**EXERCISE DETAILS:**
Go through the data below and return each line where the string "used" appears.

====== DATASET ======

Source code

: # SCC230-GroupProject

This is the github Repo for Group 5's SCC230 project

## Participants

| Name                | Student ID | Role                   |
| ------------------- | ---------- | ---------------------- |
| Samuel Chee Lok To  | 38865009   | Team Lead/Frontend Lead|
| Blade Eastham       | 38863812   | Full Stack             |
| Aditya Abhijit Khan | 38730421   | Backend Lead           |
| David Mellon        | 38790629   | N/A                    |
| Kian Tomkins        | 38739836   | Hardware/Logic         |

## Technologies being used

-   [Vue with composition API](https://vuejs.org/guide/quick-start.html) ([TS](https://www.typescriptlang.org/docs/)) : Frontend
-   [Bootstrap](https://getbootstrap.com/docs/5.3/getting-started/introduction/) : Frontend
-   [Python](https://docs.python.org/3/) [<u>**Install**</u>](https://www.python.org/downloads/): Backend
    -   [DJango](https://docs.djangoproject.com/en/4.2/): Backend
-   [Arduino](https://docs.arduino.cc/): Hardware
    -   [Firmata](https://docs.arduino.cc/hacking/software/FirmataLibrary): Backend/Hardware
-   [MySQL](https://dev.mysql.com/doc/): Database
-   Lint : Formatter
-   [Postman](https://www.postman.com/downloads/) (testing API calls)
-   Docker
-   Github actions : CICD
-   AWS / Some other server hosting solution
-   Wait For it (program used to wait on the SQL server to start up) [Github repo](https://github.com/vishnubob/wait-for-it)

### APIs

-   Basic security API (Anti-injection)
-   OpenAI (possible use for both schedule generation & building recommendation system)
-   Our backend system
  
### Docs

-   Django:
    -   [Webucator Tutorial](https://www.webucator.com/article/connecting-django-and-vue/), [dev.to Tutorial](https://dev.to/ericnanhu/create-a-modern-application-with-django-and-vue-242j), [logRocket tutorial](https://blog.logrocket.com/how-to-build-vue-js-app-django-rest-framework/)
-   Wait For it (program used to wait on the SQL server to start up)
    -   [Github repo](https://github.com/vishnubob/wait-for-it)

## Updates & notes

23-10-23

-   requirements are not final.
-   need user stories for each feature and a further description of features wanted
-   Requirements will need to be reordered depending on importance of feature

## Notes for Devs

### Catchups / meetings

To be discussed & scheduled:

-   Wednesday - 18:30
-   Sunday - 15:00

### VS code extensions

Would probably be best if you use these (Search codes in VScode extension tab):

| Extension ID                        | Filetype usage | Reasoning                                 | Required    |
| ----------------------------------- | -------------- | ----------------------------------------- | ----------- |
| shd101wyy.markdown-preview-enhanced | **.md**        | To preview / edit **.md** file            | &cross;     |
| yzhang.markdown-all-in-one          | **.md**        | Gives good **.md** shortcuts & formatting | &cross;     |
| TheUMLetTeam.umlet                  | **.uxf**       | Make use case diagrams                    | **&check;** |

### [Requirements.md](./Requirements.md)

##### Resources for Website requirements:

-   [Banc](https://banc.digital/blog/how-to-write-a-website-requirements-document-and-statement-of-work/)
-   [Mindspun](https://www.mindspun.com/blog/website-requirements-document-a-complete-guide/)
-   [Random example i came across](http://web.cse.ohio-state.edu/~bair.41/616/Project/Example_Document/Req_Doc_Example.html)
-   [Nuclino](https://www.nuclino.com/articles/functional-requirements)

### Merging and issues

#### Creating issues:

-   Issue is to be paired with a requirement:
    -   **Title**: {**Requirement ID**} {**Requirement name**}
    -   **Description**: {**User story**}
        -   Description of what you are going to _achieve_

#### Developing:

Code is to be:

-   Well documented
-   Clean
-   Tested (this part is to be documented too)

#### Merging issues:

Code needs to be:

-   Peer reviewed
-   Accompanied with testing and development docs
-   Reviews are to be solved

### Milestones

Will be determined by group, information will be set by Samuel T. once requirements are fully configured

======

**RESPONSE AREA:**
## Technologies being used
-   Wait For it (program used to wait on the SQL server to start up) [Github repo](https://github.com/vishnubob/wait-for-it)
-   Wait For it (program used to wait on the SQL server to start up)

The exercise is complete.